Auray est une jolie petite ville, sur deux collines ; entre elles est une rivière avec un vieux pont ; la marée descend et les petits navires restent à sec sur la plage. — Petites pluies incessantes ; les vieilles maisons de granit à étages surplombants, les baraques des rues tortueuses et penchées, les mails toujours verts, la végétation toujours fraîche des bords de la rivière, portent l’empreinte de l’humidité éternelle.

Nous partons à neuf heures du matin par un joli soleil dont la lumière tamise à travers la brume. L’aspect de la campagne est celui d’une femme pauvre et gracieuse, qui sourit après avoir pleuré et pleurera bientôt encore. Une douce clarté se pose sur la lande moite, et les bruyères rouges, les ajoncs et les pissenlits jaunes, les bouquets effilés des genêts, parsèment la vieille verdure primitive de tons nuancés, aussi soyeux et aussi fondus que ceux d’un tapis riche. C’est un étrange plaisir pour l’œil que cette végétation libre, avec le pêle-mêle de ses dessins colorés sur son fond terne. — Une vague odeur imperceptiblement suave s’en exhale. La lourde abondance de la récolte utile paraît grossière à côté de ces finesses de la nature sauvage.

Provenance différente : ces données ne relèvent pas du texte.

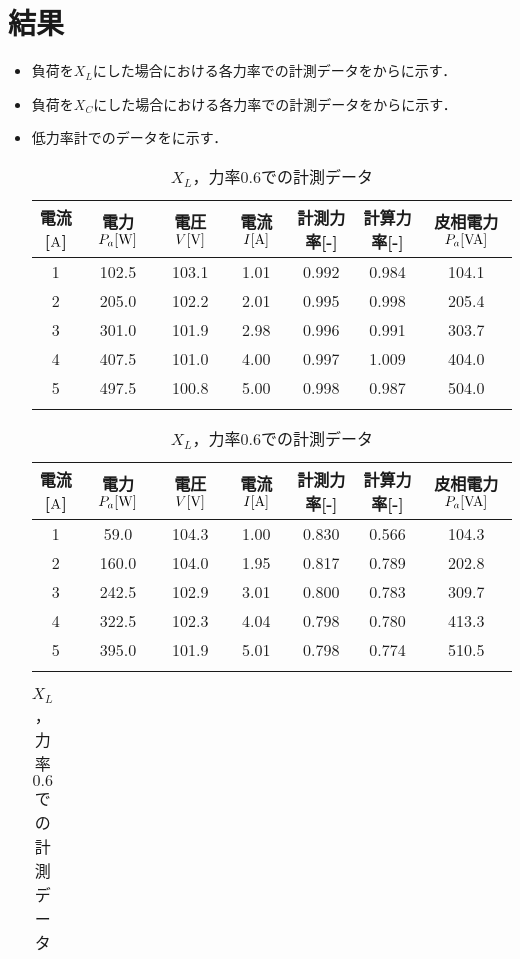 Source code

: \clearpage
\section{結果}
\begin{itemize}
	\item 負荷を$X_{L}$にした場合における各力率での計測データをからに示す．
	\item 負荷を$X_{C}$にした場合における各力率での計測データを\wtab{}から\wtab{}に示す．
	\item 低力率計でのデータを\wtab{}に示す．
\begin{table}[h]
	\centering
	\caption{$X_{L}$，力率$1.0$での計測データ}
	\label{tab:1data}
\begin{tabular}{ccccccc}
	\hline
	電流[$\rm{A}$] & 電力$P_a[\rm{W}]$ & 電圧$V[\rm{V}]$ & 電流$I[\rm{A}]$ & 計測力率[\rm{-}]  & 計算力率[-]  & 皮相電力$P_a[\rm{VA}]$ \\ \hline
	1            & 102.5   & 103.1   & 1.01  & 0.992 & 0.984 & 104.1   \\
	2            & 205.0   & 102.2   & 2.01  & 0.995 & 0.998 & 205.4   \\
	3            & 301.0   & 101.9   & 2.98  & 0.996 & 0.991 & 303.7   \\
	4            & 407.5   & 101.0         & 4.00  & 0.997 & 1.009 & 404.0   \\
	5            & 497.5   & 100.8         & 5.00  & 0.998 & 0.987 & 504.0     \\ \hline\\
\end{tabular}
	\caption{$X_{L}$，力率$0.8$での計測データ}
	\label{tab:0.8data}
\begin{tabular}{ccccccc}
	\hline
	電流[$\rm{A}$] & 電力$P_a[\rm{W}]$ & 電圧$V[\rm{V}]$ & 電流$I[\rm{A}]$ & 計測力率[-] & 計算力率[-] & 皮相電力$P_a[\rm{VA}]$ \\ \hline
	1 & 59.0  & 104.3 & 1.00 & 0.830 & 0.566 & 104.3 \\
	2 & 160.0 & 104.0 & 1.95 & 0.817 & 0.789 & 202.8 \\
	3 & 242.5 & 102.9 & 3.01 & 0.800 & 0.783 & 309.7 \\
	4 & 322.5 & 102.3 & 4.04 & 0.798 & 0.780 & 413.3 \\
	5 & 395.0 & 101.9 & 5.01 & 0.798 & 0.774 & 510.5 \\ \hline\\
\end{tabular}
	\caption{$X_{L}$，力率$0.6$での計測データ}
	\label{tab:0.6data}
\begin{tabular}{ccccccc}

\end{tabular}
\end{table}
\end{itemize}
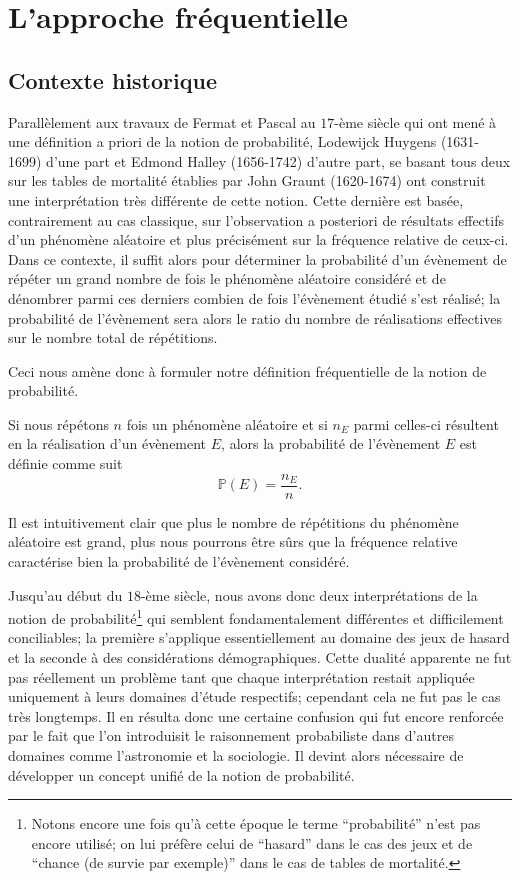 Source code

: \documentclass[11pt,a4paper]{article}
\begin{document}
\section{L'approche fréquentielle}

\subsection{Contexte historique}

Parallèlement aux travaux de Fermat et Pascal au $17$-ème siècle qui ont mené à une définition a priori de la notion de probabilité, Lodewijck Huygens (1631-1699) d'une part et Edmond Halley (1656-1742) d'autre part, se basant tous deux sur les tables de mortalité établies par John Graunt (1620-1674) ont construit une interprétation très différente de cette notion. Cette dernière est basée, contrairement au cas classique, sur l'observation a posteriori de résultats effectifs d'un phénomène aléatoire et plus précisément sur la fréquence relative de ceux-ci. Dans ce contexte, il suffit alors pour déterminer la probabilité d'un évènement de répéter un grand nombre de fois le phénomène aléatoire considéré et de dénombrer parmi ces derniers combien de fois l'évènement étudié s'est réalisé; la probabilité de l'évènement sera alors le ratio du nombre de réalisations effectives sur le nombre total de répétitions.

Ceci nous amène donc à formuler notre définition fréquentielle de la notion de probabilité.

\begin{Def}[Fréquentielle]{\rm Si nous répétons $n$ fois un phénomène aléatoire et si $n_E$ parmi celles-ci résultent en la réalisation d'un évènement $E$, alors la probabilité de l'évènement $E$ est définie comme suit
\[\mathbb{P}(E) = \frac{n_E}{n}.\]
}
\end{Def}

Il est intuitivement clair que plus le nombre de répétitions du phénomène aléatoire est grand, plus nous pourrons être sûrs que la fréquence relative caractérise bien la probabilité de l'évènement considéré.

Jusqu'au début du $18$-ème siècle, nous avons donc deux interprétations de la notion de probabilité\footnote{Notons encore une fois qu'à cette époque le terme ``probabilité'' n'est pas encore utilisé; on lui préfère celui de ``hasard'' dans le cas des jeux et de ``chance (de survie par exemple)'' dans le cas de tables de mortalité.} qui semblent fondamentalement différentes et difficilement conciliables; la première s'applique essentiellement au domaine des jeux de hasard et la seconde à des considérations démographiques. Cette dualité apparente ne fut pas réellement un problème tant que chaque interprétation restait appliquée uniquement à leurs domaines d'étude respectifs; cependant cela ne fut pas le cas très longtemps. Il en résulta donc une certaine confusion qui fut encore renforcée par le fait que l'on introduisit le raisonnement probabiliste dans d'autres domaines comme l'astronomie et la sociologie. Il devint alors nécessaire de développer un concept unifié de la notion de probabilité.
\end{document}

Sapins épars sur la lande écorchée, marécages dormants étoilés de vert et de blanc par les tiges fourmillantes et les petites têtes neigeuses des herbes innombrables. — Champs de seigle dépouillés dont il ne reste que le chaume d’un jaune noircissant ; enclos de pierres amoncelées, mais plus souvent de terre relevée où pullulent et s’entrelacent les ajoncs centenaires quelquefois hauts comme un homme, rugueux, hérissés, s’entassant les uns sur les autres, dépassant les vieilles pousses poudreuses et mortes par leurs bouquets nouveaux multipliés, et tranchant sur le pâturage par le moutonnement incessant de leur surface râpeuse. Je ne me lasse pas de regarder les bossellements âpres de ces rudes colons aussi obstinés que le granit breton, gardiens de la propriété humaine et habitants indestructibles de la lande. — Parfois, dans leurs files hérissées, un têteau de chêne, un petit pin, un maigre bouquet d’arbrisseaux, font saillie. — Tout cela vit, mais péniblement, avec effort, dans une teinte grise uniforme. De loin en loin seulement, un plant de jeune pin d’un vert tendre rit dans la bordure noirâtre.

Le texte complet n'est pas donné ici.